Histoire et patrimoine

Les châteaux de la Dombes : architecture et histoire d'une région frontière

De Bâgé-le-Châtel à Châtillon-sur-Chalaronne, les châteaux et maisons fortes de la Dombes racontent huit siècles d'histoire militaire et seigneuriale.

Château de Châtillon-sur-Chalaronne, façade et tours médiévales en Dombes
Photo : Chabe01 · CC BY-SA 4.0 · Wikimedia Commons · source

Une région de défense

La Dombes n’a pas toujours été une terre paisible. Du XIe au XVIe siècle, cette région formait une marche frontière entre le royaume de France et les possessions des seigneurs savoyards, puis de l’Empire. Cette position explique la densité de châteaux, de maisons fortes et de tours de guet qui parsèment le territoire, de Bâgé-le-Châtel à Châtillon-sur-Chalaronne, en passant par Montmerle, Saint-Trivier-de-Courtes et Saint-Didier-sur-Chalaronne.

Le statut de la Dombes est singulier dans l’histoire de France. En 1560, le territoire est érigé en principauté souveraine, distincte du royaume. Trévoux en devient la capitale, et les princes de Bourbon-Montpensier y exercent leur justice et frappent monnaie jusqu’en 1762, date à laquelle la Dombes est définitivement rattachée à la couronne de France. Cette autonomie politique a laissé un patrimoine architectural dense, où se côtoient forteresses médiévales, maisons fortes et résidences de prestige.

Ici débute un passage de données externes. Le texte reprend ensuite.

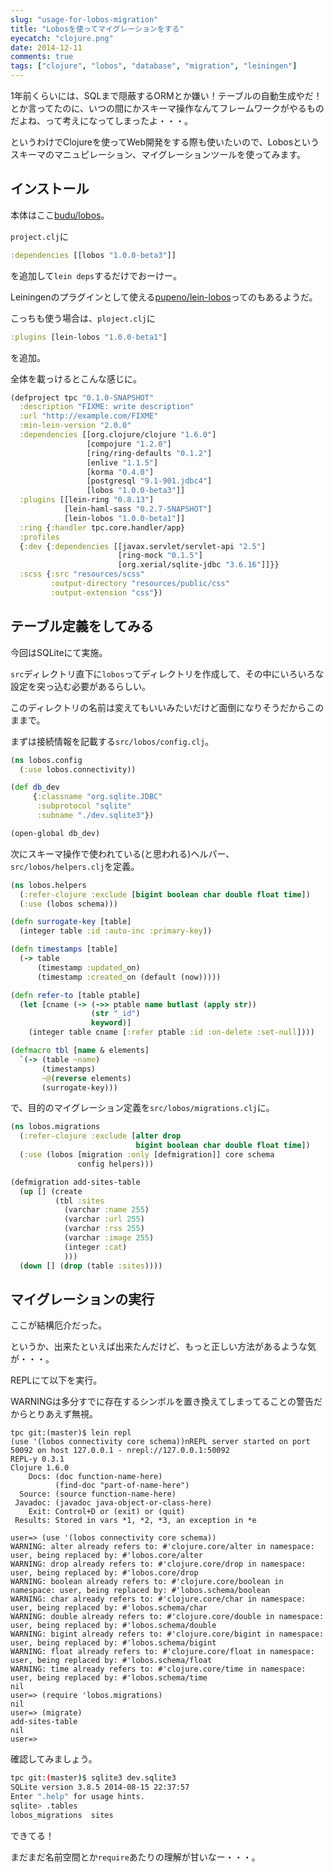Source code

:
 ```yaml
---
slug: "usage-for-lobos-migration"
title: "Lobosを使ってマイグレーションをする"
eyecatch: "clojure.png"
date: 2014-12-11
comments: true
tags: ["clojure", "lobos", "database", "migration", "leiningen"]
---
```


1年前くらいには、SQLまで隠蔽するORMとか嫌い！テーブルの自動生成やだ！とか言ってたのに、いつの間にかスキーマ操作なんてフレームワークがやるものだよね、って考えになってしまったよ・・・。

というわけでClojureを使ってWeb開発をする際も使いたいので、Lobosというスキーマのマニュピレーション、マイグレーションツールを使ってみます。

## インストール

本体はここ[budu/lobos](https://github.com/budu/lobos)。

`project.clj`に

``` clj
:dependencies [[lobos "1.0.0-beta3"]]
```

を追加して`lein deps`するだけでおーけー。

Leiningenのプラグインとして使える[pupeno/lein-lobos](https://github.com/pupeno/lein-lobos)ってのもあるようだ。

こっちも使う場合は、`ploject.clj`に

``` clj
:plugins [lein-lobos "1.0.0-beta1"]
```

を追加。

全体を載っけるとこんな感じに。

``` clj
(defproject tpc "0.1.0-SNAPSHOT"
  :description "FIXME: write description"
  :url "http://example.com/FIXME"
  :min-lein-version "2.0.0"
  :dependencies [[org.clojure/clojure "1.6.0"]
                 [compojure "1.2.0"]
                 [ring/ring-defaults "0.1.2"]
                 [enlive "1.1.5"]
                 [korma "0.4.0"]
                 [postgresql "9.1-901.jdbc4"]
                 [lobos "1.0.0-beta3"]]
  :plugins [[lein-ring "0.8.13"]
            [lein-haml-sass "0.2.7-SNAPSHOT"]
            [lein-lobos "1.0.0-beta1"]]
  :ring {:handler tpc.core.handler/app}
  :profiles
  {:dev {:dependencies [[javax.servlet/servlet-api "2.5"]
                        [ring-mock "0.1.5"]
                        [org.xerial/sqlite-jdbc "3.6.16"]]}}
  :scss {:src "resources/scss"
         :output-directory "resources/public/css"
         :output-extension "css"})
```

## テーブル定義をしてみる

今回はSQLiteにて実施。

`src`ディレクトリ直下に`lobos`ってディレクトリを作成して、その中にいろいろな設定を突っ込む必要があるらしい。

このディレクトリの名前は変えてもいいみたいだけど面倒になりそうだからこのままで。

まずは接続情報を記載する`src/lobos/config.clj`。

``` clj
(ns lobos.config
  (:use lobos.connectivity))

(def db_dev
     {:classname "org.sqlite.JDBC"
      :subprotocol "sqlite"
      :subname "./dev.sqlite3"})

(open-global db_dev)
```

次にスキーマ操作で使われている(と思われる)ヘルパー、`src/lobos/helpers.clj`を定義。

``` clj
(ns lobos.helpers
  (:refer-clojure :exclude [bigint boolean char double float time])
  (:use (lobos schema)))

(defn surrogate-key [table]
  (integer table :id :auto-inc :primary-key))

(defn timestamps [table]
  (-> table
      (timestamp :updated_on)
      (timestamp :created_on (default (now)))))

(defn refer-to [table ptable]
  (let [cname (-> (->> ptable name butlast (apply str))
                  (str "_id")
                  keyword)]
    (integer table cname [:refer ptable :id :on-delete :set-null])))

(defmacro tbl [name & elements]
  `(-> (table ~name)
       (timestamps)
       ~@(reverse elements)
       (surrogate-key)))
```

で、目的のマイグレーション定義を`src/lobos/migrations.clj`に。

``` clj
(ns lobos.migrations
  (:refer-clojure :exclude [alter drop
                            bigint boolean char double float time])
  (:use (lobos [migration :only [defmigration]] core schema
               config helpers)))

(defmigration add-sites-table
  (up [] (create
          (tbl :sites
            (varchar :name 255)
            (varchar :url 255)
            (varchar :rss 255)
            (varchar :image 255)
            (integer :cat)
            )))
  (down [] (drop (table :sites))))
```

## マイグレーションの実行

ここが結構厄介だった。

というか、出来たといえば出来たんだけど、もっと正しい方法があるような気が・・・。

REPLにて以下を実行。

WARNINGは多分すでに存在するシンボルを置き換えてしまってることの警告だからとりあえず無視。

``` clojure-repl
tpc git:(master)$ lein repl
(use '(lobos connectivity core schema))nREPL server started on port 50092 on host 127.0.0.1 - nrepl://127.0.0.1:50092
REPL-y 0.3.1
Clojure 1.6.0
    Docs: (doc function-name-here)
          (find-doc "part-of-name-here")
  Source: (source function-name-here)
 Javadoc: (javadoc java-object-or-class-here)
    Exit: Control+D or (exit) or (quit)
 Results: Stored in vars *1, *2, *3, an exception in *e

user=> (use '(lobos connectivity core schema))
WARNING: alter already refers to: #'clojure.core/alter in namespace: user, being replaced by: #'lobos.core/alter
WARNING: drop already refers to: #'clojure.core/drop in namespace: user, being replaced by: #'lobos.core/drop
WARNING: boolean already refers to: #'clojure.core/boolean in namespace: user, being replaced by: #'lobos.schema/boolean
WARNING: char already refers to: #'clojure.core/char in namespace: user, being replaced by: #'lobos.schema/char
WARNING: double already refers to: #'clojure.core/double in namespace: user, being replaced by: #'lobos.schema/double
WARNING: bigint already refers to: #'clojure.core/bigint in namespace: user, being replaced by: #'lobos.schema/bigint
WARNING: float already refers to: #'clojure.core/float in namespace: user, being replaced by: #'lobos.schema/float
WARNING: time already refers to: #'clojure.core/time in namespace: user, being replaced by: #'lobos.schema/time
nil
user=> (require 'lobos.migrations)
nil
user=> (migrate)
add-sites-table
nil
user=>
```

確認してみましょう。

``` sh
tpc git:(master)$ sqlite3 dev.sqlite3
SQLite version 3.8.5 2014-08-15 22:37:57
Enter ".help" for usage hints.
sqlite> .tables
lobos_migrations  sites
```

できてる！

まだまだ名前空間とか`require`あたりの理解が甘いなー・・・。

Bâgé, Montmerle, Fléchères

Le château de Bâgé-le-Châtel incarne le modèle de la forteresse seigneuriale. Berceau de la puissante famille de Bâgé, il contrôlait la route entre Bresse et Lyonnais. Il en subsiste des éléments du donjon et des remparts, intégrés dans le tissu urbain de ce qui fut la capitale administrative de la seigneurie.

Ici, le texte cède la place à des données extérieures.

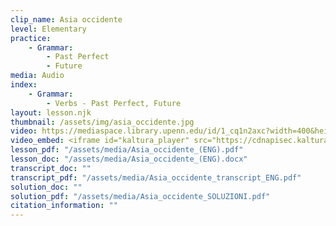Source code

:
 ```yaml
---
clip_name: Asia occidente
level: Elementary
practice: 
    - Grammar:
        - Past Perfect
        - Future
media: Audio
index: 
    - Grammar:
        - Verbs - Past Perfect, Future
layout: lesson.njk
thumbnail: /assets/img/asia_occidente.jpg
video: https://mediaspace.library.upenn.edu/id/1_cq1n2axc?width=400&height=285&playerId=52628472
video_embed: <iframe id="kaltura_player" src="https://cdnapisec.kaltura.com/p/1147242/sp/114724200/embedIframeJs/uiconf_id/9757771/partner_id/1147242?iframeembed=true&playerId=kaltura_player&entry_id=1_cq1n2axc&flashvars[streamerType]=auto&amp;flashvars[localizationCode]=en&amp;flashvars[sideBarContainer.plugin]=true&amp;flashvars[sideBarContainer.position]=left&amp;flashvars[sideBarContainer.clickToClose]=true&amp;flashvars[chapters.plugin]=true&amp;flashvars[chapters.layout]=vertical&amp;flashvars[chapters.thumbnailRotator]=false&amp;flashvars[streamSelector.plugin]=true&amp;flashvars[EmbedPlayer.SpinnerTarget]=videoHolder&amp;flashvars[dualScreen.plugin]=true&amp;flashvars[Kaltura.addCrossoriginToIframe]=true&amp;&wid=1_nj01wisv" width="400" height="285" allowfullscreen webkitallowfullscreen mozAllowFullScreen allow="autoplay *; fullscreen *; encrypted-media *" sandbox="allow-downloads allow-forms allow-same-origin allow-scripts allow-top-navigation allow-pointer-lock allow-popups allow-modals allow-orientation-lock allow-popups-to-escape-sandbox allow-presentation allow-top-navigation-by-user-activation" frameborder="0" title="Asia Occidente"></iframe>
lesson_pdf: "/assets/media/Asia_occidente_(ENG).pdf"
lesson_doc: "/assets/media/Asia_occidente_(ENG).docx"
transcript_doc: ""
transcript_pdf: "/assets/media/Asia_occidente_transcript_ENG.pdf"
solution_doc: ""
solution_pdf: "/assets/media/Asia_occidente_SOLUZIONI.pdf"
citation_information: ""
---
```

Plus au sud, le château de Montmerle-sur-Saône domine la vallée du fleuve. Positionné sur un éperon, il surveillait le trafic fluvial et protégeait l’accès vers la Dombes depuis l’ouest. Sa silhouette massive, flanquée de tours, témoigne de sa vocation militaire première.

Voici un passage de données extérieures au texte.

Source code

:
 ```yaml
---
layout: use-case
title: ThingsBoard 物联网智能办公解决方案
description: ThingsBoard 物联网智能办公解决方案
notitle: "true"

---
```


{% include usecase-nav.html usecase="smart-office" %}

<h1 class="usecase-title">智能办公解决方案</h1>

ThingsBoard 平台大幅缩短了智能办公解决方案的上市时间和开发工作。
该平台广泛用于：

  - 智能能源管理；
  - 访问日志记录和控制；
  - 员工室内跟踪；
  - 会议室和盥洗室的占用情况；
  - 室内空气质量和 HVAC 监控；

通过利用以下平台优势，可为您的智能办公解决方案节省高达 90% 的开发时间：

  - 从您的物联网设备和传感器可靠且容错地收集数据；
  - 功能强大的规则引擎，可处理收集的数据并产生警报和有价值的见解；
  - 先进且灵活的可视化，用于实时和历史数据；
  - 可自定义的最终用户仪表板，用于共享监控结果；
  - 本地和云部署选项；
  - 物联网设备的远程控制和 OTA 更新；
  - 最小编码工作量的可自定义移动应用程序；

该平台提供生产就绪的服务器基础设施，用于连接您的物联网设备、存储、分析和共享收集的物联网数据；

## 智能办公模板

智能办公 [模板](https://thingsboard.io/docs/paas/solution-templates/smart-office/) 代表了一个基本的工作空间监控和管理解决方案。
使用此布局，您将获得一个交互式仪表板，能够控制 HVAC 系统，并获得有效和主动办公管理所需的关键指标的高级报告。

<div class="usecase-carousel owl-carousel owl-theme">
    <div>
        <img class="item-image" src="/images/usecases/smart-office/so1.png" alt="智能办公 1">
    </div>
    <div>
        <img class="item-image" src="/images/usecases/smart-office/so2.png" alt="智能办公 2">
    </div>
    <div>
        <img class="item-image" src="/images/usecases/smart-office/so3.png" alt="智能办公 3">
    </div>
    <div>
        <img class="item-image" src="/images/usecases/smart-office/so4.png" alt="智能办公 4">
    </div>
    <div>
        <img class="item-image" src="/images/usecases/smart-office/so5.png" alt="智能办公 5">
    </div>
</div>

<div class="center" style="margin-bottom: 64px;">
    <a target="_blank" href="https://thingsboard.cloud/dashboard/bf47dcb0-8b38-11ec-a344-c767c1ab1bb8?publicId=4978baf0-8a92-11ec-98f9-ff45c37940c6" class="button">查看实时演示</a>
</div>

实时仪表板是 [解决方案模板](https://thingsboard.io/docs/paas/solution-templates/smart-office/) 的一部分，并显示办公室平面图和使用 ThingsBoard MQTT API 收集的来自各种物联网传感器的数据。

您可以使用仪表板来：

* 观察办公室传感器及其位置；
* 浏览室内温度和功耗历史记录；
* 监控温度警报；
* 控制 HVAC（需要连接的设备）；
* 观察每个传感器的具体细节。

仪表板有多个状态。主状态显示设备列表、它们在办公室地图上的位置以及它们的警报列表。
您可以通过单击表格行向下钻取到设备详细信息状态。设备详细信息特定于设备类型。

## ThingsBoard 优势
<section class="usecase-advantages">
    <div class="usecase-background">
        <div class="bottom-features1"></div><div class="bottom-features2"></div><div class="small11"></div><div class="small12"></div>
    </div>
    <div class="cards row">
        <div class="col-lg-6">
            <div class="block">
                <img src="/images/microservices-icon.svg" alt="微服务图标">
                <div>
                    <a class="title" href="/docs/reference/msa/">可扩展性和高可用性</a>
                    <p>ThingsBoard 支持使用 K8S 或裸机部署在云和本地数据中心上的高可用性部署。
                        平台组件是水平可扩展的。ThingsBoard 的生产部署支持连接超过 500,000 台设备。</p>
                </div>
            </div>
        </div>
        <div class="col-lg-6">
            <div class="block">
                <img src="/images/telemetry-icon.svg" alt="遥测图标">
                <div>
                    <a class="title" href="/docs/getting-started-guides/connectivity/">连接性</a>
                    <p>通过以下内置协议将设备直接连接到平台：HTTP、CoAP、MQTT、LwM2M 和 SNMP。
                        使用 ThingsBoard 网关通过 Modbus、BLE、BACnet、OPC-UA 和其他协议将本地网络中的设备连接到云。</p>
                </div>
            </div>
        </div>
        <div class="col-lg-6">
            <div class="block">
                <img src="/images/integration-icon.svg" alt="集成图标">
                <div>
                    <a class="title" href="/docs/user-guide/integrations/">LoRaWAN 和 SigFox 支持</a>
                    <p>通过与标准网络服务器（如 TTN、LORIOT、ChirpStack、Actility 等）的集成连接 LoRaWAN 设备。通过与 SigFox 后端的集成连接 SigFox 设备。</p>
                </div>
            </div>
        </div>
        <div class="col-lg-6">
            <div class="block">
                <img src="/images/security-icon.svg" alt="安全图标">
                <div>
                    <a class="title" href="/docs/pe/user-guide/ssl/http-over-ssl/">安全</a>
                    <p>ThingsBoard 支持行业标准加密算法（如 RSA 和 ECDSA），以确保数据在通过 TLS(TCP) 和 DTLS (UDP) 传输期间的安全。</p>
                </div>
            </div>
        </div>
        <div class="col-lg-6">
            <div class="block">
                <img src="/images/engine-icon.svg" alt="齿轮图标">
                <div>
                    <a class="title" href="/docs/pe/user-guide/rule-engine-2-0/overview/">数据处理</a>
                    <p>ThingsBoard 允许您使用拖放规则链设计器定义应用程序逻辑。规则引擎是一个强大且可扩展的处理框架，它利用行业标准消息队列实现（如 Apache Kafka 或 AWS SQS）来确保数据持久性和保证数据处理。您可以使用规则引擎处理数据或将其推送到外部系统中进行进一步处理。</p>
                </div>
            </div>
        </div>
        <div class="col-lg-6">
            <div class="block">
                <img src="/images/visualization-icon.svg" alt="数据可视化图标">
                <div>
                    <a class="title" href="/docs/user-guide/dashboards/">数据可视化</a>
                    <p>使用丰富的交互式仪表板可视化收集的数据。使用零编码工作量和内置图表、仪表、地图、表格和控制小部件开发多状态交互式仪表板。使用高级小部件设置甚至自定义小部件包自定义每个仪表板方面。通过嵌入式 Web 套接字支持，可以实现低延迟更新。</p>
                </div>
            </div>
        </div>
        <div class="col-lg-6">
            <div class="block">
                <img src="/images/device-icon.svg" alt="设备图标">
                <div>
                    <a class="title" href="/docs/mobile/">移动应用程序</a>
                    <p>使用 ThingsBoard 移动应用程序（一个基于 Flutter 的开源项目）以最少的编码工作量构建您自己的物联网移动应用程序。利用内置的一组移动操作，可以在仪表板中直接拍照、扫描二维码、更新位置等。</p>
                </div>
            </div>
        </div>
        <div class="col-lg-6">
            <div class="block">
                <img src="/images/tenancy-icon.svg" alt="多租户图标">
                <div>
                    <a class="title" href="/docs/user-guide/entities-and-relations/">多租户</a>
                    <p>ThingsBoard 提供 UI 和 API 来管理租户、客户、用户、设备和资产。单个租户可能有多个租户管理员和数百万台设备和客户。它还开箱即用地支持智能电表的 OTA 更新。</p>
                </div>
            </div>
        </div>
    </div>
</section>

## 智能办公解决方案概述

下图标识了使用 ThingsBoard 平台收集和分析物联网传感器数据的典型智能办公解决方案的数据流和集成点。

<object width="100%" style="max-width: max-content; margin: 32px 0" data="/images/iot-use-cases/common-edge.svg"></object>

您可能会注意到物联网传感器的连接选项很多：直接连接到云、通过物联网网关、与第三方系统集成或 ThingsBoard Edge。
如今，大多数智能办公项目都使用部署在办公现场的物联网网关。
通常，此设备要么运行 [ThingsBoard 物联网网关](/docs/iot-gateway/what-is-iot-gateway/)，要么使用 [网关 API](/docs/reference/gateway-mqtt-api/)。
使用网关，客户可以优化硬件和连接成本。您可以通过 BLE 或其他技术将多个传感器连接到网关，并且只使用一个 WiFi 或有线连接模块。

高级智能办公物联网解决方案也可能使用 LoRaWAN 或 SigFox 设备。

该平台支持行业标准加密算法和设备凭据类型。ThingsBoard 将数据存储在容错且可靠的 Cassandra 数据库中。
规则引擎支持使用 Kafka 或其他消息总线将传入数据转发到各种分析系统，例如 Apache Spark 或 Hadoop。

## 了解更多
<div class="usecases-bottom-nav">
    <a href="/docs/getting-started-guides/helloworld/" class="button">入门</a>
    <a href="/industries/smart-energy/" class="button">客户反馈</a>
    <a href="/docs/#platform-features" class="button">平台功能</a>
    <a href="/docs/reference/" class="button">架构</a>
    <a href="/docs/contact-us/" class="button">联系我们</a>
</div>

Le château de Fléchères, situé à Fareins dans le Val de Saône aux portes de la Dombes, illustre une autre époque. Construit au début du XVIIe siècle, il appartient au type des grandes résidences de campagne plutôt qu’aux forteresses proprement dites. Avec ses vastes salles, ses plafonds à caissons peints et son ordonnance classique, il marque la transition entre la défense et l’ostentation nobiliaire. C’est l’un des plus beaux exemples d’architecture civile de la région, ouvert à la visite d’avril à octobre.

L’architecture en carrons

Un trait unit ces édifices et tout le patrimoine bâti de la région : l’usage des carrons. Ces briques de terre cuite, façonnées et cuites dans des fours locaux, forment les murs, les clochers et les encadrements de la plupart des bâtiments dombistes et bressans. Posées selon des motifs géométriques, parfois croisées avec la pierre calcaire blanche, elles donnent au paysage construit sa tonalité ocre et chaleureuse.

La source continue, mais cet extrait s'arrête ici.